I had a very emotionally unavailable dad. He was/is very intimidating and put a lot of pressure on me to be perfect.

My mom is a recovering alcoholic and was emotionally unavailable, for the most part, until she got sober when I was 8. She was sexually abused as a kid by her father and has some serious issues with men. She saw men as necessary for her survival...literally. She can't imagine being alone without a man to take care of her.

My dad had serial affairs when I was a kid. I depended on his love but he was unavailable and very rejecting and scary.

For me = the thrill of chasing my dad's love and approval became my drug...when he looked in my direction and gave me Atta Boy's...I felt complete. It was a high to get the attention from someone so distant and unavailable. I began chasing his love from a very young age.

Grandpa left my Grandma for her secretary.

Dad left my mom (he said because of her weight problem) when I was in middle school...he left for his young, skinny secretary.

Within two years both parents were remarried. My mom found a very abusive, angry man...mentally ill in my opinion. She became addicted to making him BETTER. It never happened. My mom lost herself and made this man her mission. She was determined to SAVE him in order to avoid another divorce and the humiliation.

He is still, to some extent, her mission in life. He always came first...before me and my siblings.

One angry night, I escaped our home after physical abuse from stepdad and I moved in with Smokey the next day. He was to be my savior. He was perfect...a good-hearted substance abuser who adored me and gave me "love"...in reality what he duplicated was the pursue/distance routine that I was used to with my dad. He never gave himself to me completely...he couldn't...he was an addict and that was his one true love. I spent the next 20+ years trying to prevent him leaving me like my dad. He emotionally abused me and kept me hanging on by a string for decades. I put him first and neglected the needs of our daughters-in some respects-- in order to "keep him happy."

Rejection to me = Love. The pursuit and fantasies associated with reconciliation and the possibility of attaining the unattainable...for me...that high I feel when I get him back...he is sorry and beholding and comes back to me...All very sick and very dependent on the actions of someone else.

I never learned to fill myself up with love. I never experienced the necessary "soft place to land" kinda love you're supposed to get from your parents...I came up with my own sick version of getting whatever crumbs/cookies I could from men who could never truly love me unconditionally.

It wasn't my fault. It was what I was used to. We learn best what we learn first.

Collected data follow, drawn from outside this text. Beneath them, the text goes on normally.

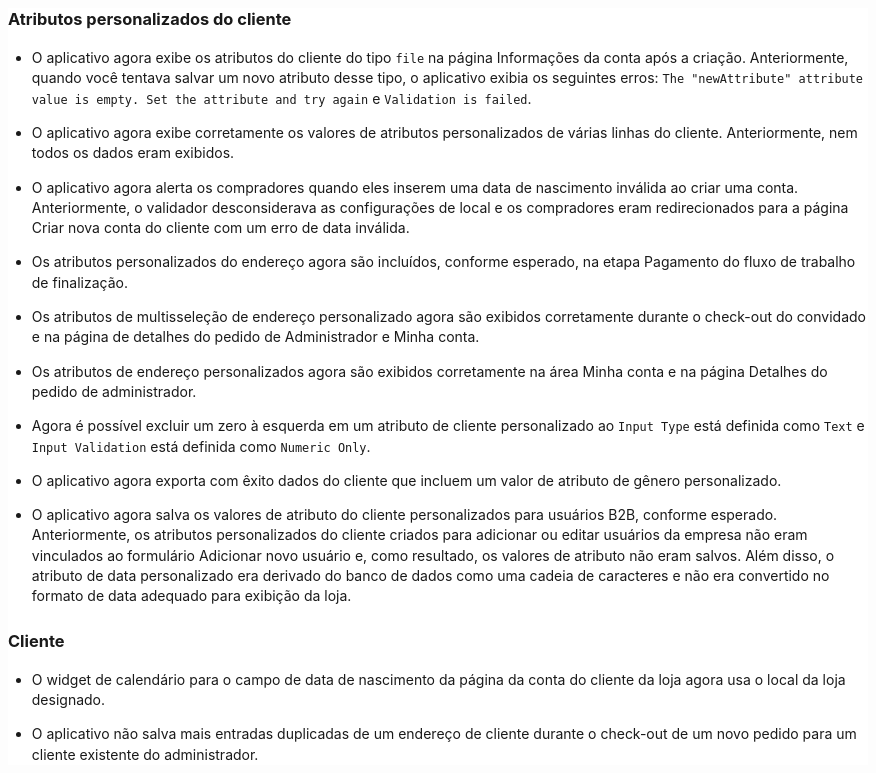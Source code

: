 ### Atributos personalizados do cliente



* O aplicativo agora exibe os atributos do cliente do tipo `file` na página Informações da conta após a criação. Anteriormente, quando você tentava salvar um novo atributo desse tipo, o aplicativo exibia os seguintes erros: `The "newAttribute" attribute value is empty. Set the attribute and try again` e `Validation is failed`.



* O aplicativo agora exibe corretamente os valores de atributos personalizados de várias linhas do cliente. Anteriormente, nem todos os dados eram exibidos.



* O aplicativo agora alerta os compradores quando eles inserem uma data de nascimento inválida ao criar uma conta. Anteriormente, o validador desconsiderava as configurações de local e os compradores eram redirecionados para a página Criar nova conta do cliente com um erro de data inválida.



* Os atributos personalizados do endereço agora são incluídos, conforme esperado, na etapa Pagamento do fluxo de trabalho de finalização.



* Os atributos de multisseleção de endereço personalizado agora são exibidos corretamente durante o check-out do convidado e na página de detalhes do pedido de Administrador e Minha conta.



* Os atributos de endereço personalizados agora são exibidos corretamente na área Minha conta e na página Detalhes do pedido de administrador.



* Agora é possível excluir um zero à esquerda em um atributo de cliente personalizado ao `Input Type` está definida como `Text` e `Input Validation` está definida como `Numeric Only`.



* O aplicativo agora exporta com êxito dados do cliente que incluem um valor de atributo de gênero personalizado.



* O aplicativo agora salva os valores de atributo do cliente personalizados para usuários B2B, conforme esperado. Anteriormente, os atributos personalizados do cliente criados para adicionar ou editar usuários da empresa não eram vinculados ao formulário Adicionar novo usuário e, como resultado, os valores de atributo não eram salvos. Além disso, o atributo de data personalizado era derivado do banco de dados como uma cadeia de caracteres e não era convertido no formato de data adequado para exibição da loja.

### Cliente



* O widget de calendário para o campo de data de nascimento da página da conta do cliente da loja agora usa o local da loja designado.



* O aplicativo não salva mais entradas duplicadas de um endereço de cliente durante o check-out de um novo pedido para um cliente existente do administrador.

How I use this information and self-awareness is important now. My addiction was slowly killing me and driving me to a very dark place.

Now, I see the damaging pattern. I see that I've continued to put my wounders (My dad, Smokey) on pedestals and waited for them to see the light...It's time to stop.

Quote:
Bottom Line: Your EXBF treats you badly. He is NOT necessary for your survival. He is NOT FOOD. He could be distanced. You choose to keep your high nearby...It leaves you lost in a fantasy and dependent on the actions of HIM for YOUR happiness.


You CAN Fill yourself up with YOURSELF...it will require some serious action on your part.

I know you will get support here on the boards.

But, enough of the B.S. Time to face up to the truth. You don't want to let him go. You refuse to.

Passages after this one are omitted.